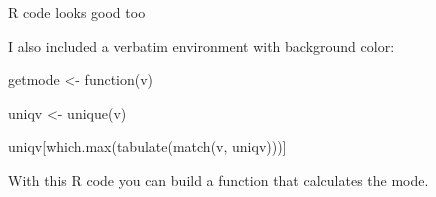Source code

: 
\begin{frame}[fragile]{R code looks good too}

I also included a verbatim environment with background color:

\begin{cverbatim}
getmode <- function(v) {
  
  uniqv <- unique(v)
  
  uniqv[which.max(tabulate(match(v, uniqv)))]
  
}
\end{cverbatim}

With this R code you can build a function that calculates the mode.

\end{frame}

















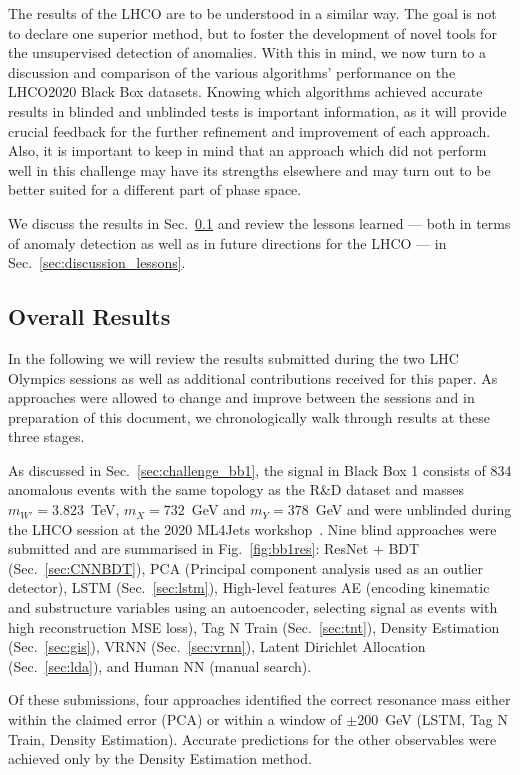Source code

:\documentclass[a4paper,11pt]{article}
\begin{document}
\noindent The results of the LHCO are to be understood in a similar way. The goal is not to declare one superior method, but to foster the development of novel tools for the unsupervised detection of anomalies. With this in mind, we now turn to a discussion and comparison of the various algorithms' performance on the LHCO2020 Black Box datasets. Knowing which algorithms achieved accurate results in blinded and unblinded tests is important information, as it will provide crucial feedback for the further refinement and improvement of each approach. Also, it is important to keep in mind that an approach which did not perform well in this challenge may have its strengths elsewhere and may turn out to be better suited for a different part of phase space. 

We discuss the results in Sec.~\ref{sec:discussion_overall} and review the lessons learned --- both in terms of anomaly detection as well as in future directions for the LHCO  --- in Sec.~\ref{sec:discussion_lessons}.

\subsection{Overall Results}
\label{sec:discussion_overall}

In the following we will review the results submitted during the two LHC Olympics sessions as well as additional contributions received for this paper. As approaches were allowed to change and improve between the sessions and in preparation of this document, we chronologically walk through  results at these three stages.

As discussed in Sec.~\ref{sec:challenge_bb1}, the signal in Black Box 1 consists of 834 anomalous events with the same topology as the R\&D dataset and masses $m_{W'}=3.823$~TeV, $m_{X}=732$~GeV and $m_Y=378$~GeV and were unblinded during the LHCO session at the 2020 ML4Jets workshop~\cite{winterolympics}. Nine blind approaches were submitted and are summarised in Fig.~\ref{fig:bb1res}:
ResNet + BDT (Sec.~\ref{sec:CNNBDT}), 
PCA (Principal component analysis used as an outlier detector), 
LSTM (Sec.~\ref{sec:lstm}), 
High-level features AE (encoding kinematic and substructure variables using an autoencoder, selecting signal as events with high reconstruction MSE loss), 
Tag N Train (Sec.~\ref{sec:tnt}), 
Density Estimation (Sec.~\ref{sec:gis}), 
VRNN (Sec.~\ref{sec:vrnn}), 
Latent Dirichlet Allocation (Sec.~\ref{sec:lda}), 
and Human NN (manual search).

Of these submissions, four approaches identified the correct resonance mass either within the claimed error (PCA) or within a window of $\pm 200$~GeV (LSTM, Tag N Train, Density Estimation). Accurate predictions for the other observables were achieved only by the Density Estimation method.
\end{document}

----

**Problem statement:** Check every line above for the word "frame" and copy those that have it.

**Solution:**
\begin{frame}[fragile]{R code looks good too}
\end{frame}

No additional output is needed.